Sauerkraut: Der unterschätzte Darmhelfer
Neue Untersuchungen bestätigen die positive Wirkung von Sauerkraut auf die Darmflora. Das fermentierte Gemüse liefert 3 Gramm Ballaststoffe pro 100 Gramm sowie Stoffwechselprodukte wie Butyrat und Acetat. Während unpasteurisiertes Sauerkraut lebende Milchsäurebakterien enthält, wirkt auch die pasteurisierte Variante durch hitzestabile Postbiotika entzündungshemmend. Experten empfehlen 100 bis 150 Gramm täglich – mit Vorsicht bei Histaminintoleranz.
Sonnenschutz und Hygiene: Mythen und Fakten
Dermatologin Dr. Emi Arpa betont die richtige Anwendung von Sonnenschutz: Für das Gesicht gilt die Drei-Finger-Regel, für den Körper 30 Milliliter. Ein klinisch relevanter Vitamin-D-Mangel durch konsequenten Sonnenschutz sei wissenschaftlich nicht belegt.

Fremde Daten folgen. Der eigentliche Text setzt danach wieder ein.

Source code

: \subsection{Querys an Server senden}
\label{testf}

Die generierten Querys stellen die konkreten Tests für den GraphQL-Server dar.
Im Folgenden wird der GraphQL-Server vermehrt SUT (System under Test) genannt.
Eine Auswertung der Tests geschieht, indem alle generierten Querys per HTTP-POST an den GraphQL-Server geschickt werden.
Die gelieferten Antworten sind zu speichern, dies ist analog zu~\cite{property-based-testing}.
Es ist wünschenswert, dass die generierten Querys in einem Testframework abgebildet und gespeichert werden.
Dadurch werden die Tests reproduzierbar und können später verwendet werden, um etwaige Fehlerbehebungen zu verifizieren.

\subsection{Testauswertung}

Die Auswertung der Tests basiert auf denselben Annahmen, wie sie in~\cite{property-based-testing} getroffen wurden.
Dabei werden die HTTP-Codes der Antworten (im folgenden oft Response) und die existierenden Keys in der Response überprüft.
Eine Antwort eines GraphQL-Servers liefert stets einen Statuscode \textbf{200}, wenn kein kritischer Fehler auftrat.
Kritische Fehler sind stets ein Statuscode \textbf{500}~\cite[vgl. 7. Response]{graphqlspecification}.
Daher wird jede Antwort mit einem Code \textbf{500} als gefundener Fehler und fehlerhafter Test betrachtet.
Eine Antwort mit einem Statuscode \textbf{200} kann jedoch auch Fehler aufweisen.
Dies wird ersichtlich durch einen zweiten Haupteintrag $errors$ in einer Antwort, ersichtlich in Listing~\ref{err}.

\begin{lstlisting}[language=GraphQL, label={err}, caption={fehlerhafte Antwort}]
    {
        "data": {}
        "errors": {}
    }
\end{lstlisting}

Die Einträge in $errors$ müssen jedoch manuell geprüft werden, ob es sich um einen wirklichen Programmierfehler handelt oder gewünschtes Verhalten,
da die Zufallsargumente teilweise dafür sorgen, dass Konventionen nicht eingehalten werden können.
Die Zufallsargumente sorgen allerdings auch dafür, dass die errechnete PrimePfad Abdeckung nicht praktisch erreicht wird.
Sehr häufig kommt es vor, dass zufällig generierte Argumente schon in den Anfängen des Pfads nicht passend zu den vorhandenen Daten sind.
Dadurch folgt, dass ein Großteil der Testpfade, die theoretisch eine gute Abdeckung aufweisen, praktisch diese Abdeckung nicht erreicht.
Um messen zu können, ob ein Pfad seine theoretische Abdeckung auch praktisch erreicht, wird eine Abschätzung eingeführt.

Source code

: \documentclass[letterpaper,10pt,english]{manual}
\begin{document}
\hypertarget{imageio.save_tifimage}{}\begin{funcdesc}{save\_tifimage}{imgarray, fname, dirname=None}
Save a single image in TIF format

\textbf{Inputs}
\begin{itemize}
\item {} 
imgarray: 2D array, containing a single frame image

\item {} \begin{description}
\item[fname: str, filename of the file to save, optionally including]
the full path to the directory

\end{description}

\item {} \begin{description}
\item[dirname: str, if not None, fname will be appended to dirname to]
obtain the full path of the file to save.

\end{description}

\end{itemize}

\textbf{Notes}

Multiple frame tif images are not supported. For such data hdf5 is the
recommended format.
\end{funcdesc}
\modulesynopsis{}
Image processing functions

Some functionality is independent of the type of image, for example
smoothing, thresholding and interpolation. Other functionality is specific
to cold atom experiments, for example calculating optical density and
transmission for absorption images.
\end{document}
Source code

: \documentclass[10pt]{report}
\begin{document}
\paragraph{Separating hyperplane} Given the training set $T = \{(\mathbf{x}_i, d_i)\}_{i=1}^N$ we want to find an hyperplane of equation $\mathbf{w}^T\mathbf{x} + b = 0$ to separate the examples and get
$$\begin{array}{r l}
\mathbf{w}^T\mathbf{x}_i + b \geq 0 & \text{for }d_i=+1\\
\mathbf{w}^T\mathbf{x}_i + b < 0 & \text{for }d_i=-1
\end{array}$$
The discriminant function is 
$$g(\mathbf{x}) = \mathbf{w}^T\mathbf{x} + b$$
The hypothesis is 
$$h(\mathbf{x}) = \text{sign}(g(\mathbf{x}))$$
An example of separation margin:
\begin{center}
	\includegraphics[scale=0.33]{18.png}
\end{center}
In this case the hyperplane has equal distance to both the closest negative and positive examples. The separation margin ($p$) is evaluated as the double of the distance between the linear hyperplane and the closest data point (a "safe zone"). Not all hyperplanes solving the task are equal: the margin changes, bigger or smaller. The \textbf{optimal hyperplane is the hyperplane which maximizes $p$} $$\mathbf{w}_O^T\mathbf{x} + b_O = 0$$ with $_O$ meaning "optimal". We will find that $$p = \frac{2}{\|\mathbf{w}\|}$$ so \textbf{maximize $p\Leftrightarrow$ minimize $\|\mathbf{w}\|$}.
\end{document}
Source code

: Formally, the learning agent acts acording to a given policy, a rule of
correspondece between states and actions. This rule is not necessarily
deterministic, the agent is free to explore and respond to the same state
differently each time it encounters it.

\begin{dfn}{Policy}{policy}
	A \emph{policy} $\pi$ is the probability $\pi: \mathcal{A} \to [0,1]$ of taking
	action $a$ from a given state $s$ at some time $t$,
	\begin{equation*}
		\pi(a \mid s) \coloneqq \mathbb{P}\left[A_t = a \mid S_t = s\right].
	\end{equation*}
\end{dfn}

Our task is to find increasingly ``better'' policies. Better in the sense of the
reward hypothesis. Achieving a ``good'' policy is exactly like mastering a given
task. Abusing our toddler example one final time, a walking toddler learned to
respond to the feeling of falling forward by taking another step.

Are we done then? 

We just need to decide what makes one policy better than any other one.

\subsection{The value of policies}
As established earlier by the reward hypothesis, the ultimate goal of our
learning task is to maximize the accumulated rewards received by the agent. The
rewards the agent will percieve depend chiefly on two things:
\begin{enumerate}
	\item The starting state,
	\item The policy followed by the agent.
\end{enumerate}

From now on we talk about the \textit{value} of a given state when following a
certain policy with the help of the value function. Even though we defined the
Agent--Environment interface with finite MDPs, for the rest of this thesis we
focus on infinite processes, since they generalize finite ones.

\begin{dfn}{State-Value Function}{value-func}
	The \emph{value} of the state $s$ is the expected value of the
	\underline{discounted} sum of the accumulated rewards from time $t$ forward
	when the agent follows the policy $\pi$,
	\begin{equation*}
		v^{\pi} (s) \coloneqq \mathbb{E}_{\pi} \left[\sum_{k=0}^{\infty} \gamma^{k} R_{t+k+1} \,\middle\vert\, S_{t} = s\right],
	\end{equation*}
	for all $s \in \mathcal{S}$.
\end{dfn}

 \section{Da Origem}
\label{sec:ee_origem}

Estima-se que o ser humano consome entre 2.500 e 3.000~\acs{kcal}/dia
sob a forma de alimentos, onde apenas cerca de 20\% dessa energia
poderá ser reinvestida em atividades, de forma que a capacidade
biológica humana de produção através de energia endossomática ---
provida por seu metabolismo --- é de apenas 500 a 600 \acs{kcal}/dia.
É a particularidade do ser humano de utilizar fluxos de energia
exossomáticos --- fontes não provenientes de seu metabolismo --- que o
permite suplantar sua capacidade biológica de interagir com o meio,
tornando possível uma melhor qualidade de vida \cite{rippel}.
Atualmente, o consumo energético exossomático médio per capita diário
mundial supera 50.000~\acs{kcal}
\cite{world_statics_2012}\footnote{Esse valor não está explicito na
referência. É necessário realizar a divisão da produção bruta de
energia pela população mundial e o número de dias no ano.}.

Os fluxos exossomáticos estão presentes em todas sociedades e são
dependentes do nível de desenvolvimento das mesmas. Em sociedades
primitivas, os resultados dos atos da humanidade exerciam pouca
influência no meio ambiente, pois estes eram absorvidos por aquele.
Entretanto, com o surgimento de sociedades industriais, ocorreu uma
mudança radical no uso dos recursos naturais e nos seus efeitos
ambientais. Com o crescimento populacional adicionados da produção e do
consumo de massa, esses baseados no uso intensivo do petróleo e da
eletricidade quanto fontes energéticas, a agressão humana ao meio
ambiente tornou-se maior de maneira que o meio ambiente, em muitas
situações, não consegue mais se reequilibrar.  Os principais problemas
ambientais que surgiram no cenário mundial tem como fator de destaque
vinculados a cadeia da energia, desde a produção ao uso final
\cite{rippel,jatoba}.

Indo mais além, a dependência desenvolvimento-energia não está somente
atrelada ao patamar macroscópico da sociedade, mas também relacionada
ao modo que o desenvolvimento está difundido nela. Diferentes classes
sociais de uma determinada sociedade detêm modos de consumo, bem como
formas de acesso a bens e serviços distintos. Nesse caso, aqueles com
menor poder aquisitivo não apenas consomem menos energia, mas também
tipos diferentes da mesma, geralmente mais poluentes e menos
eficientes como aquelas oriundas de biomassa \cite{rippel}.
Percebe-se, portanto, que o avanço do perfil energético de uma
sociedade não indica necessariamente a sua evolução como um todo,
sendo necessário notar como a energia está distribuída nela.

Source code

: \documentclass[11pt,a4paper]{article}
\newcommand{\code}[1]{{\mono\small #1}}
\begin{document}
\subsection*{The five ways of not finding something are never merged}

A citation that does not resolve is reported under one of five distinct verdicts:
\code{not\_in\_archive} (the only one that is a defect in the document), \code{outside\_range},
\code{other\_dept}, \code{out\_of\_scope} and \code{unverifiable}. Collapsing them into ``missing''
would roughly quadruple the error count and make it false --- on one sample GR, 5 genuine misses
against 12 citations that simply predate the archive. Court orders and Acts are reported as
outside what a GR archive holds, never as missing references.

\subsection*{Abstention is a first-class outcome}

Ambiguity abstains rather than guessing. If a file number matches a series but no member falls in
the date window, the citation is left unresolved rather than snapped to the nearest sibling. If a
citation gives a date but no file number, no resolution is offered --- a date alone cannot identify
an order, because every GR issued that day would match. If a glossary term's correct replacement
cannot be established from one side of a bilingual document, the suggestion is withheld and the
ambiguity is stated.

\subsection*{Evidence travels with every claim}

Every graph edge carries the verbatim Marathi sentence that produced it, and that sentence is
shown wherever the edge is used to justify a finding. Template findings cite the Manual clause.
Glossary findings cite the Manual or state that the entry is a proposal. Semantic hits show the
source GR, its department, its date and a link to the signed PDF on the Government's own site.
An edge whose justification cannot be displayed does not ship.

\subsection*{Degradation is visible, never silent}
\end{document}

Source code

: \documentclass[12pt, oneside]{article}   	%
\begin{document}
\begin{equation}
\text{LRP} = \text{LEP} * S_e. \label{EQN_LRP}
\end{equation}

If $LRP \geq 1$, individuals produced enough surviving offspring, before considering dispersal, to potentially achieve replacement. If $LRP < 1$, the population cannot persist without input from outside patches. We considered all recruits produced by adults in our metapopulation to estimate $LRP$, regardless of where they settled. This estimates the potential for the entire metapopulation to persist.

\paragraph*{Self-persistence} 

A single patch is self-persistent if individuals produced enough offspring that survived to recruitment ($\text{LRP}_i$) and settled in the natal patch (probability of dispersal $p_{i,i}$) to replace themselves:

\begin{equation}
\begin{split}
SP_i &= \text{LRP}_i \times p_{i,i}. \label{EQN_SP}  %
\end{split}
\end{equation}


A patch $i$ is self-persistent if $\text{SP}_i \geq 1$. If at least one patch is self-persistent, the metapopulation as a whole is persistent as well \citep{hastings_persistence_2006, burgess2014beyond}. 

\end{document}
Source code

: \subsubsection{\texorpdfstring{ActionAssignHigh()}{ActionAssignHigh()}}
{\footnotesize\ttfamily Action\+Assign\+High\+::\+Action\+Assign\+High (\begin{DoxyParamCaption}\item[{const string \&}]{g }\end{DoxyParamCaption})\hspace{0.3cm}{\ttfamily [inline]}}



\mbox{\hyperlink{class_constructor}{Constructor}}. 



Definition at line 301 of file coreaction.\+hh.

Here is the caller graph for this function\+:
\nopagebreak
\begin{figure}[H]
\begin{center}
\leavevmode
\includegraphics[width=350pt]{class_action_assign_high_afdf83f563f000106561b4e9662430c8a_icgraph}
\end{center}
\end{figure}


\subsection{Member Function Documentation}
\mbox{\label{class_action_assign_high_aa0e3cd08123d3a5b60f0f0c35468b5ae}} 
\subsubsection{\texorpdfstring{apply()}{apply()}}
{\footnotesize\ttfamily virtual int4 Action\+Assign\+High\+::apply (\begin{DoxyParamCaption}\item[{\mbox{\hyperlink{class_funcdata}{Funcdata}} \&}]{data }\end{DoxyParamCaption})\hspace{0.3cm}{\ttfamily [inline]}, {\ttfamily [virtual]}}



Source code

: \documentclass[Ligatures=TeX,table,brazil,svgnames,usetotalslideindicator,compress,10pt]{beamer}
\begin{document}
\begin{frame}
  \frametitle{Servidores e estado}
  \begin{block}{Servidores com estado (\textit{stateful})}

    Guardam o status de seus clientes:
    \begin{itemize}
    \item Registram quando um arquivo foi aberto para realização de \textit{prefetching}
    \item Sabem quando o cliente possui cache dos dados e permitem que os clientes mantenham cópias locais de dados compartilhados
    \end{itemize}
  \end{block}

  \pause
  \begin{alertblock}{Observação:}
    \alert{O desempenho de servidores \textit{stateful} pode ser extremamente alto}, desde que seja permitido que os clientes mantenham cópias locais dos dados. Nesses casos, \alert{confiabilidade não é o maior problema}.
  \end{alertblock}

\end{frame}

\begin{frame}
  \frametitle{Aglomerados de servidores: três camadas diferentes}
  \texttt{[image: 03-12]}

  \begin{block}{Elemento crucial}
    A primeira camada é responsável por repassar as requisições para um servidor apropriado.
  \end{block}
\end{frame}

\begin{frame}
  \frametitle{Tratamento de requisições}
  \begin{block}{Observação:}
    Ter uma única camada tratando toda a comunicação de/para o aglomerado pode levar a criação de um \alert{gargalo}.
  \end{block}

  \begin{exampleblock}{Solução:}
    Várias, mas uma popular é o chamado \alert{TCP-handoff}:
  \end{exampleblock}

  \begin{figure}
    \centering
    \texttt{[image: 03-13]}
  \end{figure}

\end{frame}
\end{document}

Der Berufsverband der Frauenärzte wies im Mai 2026 darauf hin: Das Toxische Schocksyndrom tritt nicht nur bei Tampons auf, sondern auch bei Menstruationstassen oder Schwämmen. Das Bundesinstitut für Risikobewertung fand zudem keine Belege für gesundheitsschädliche Mengen an Schwermetallen oder Pestiziden in gängigen Tampons.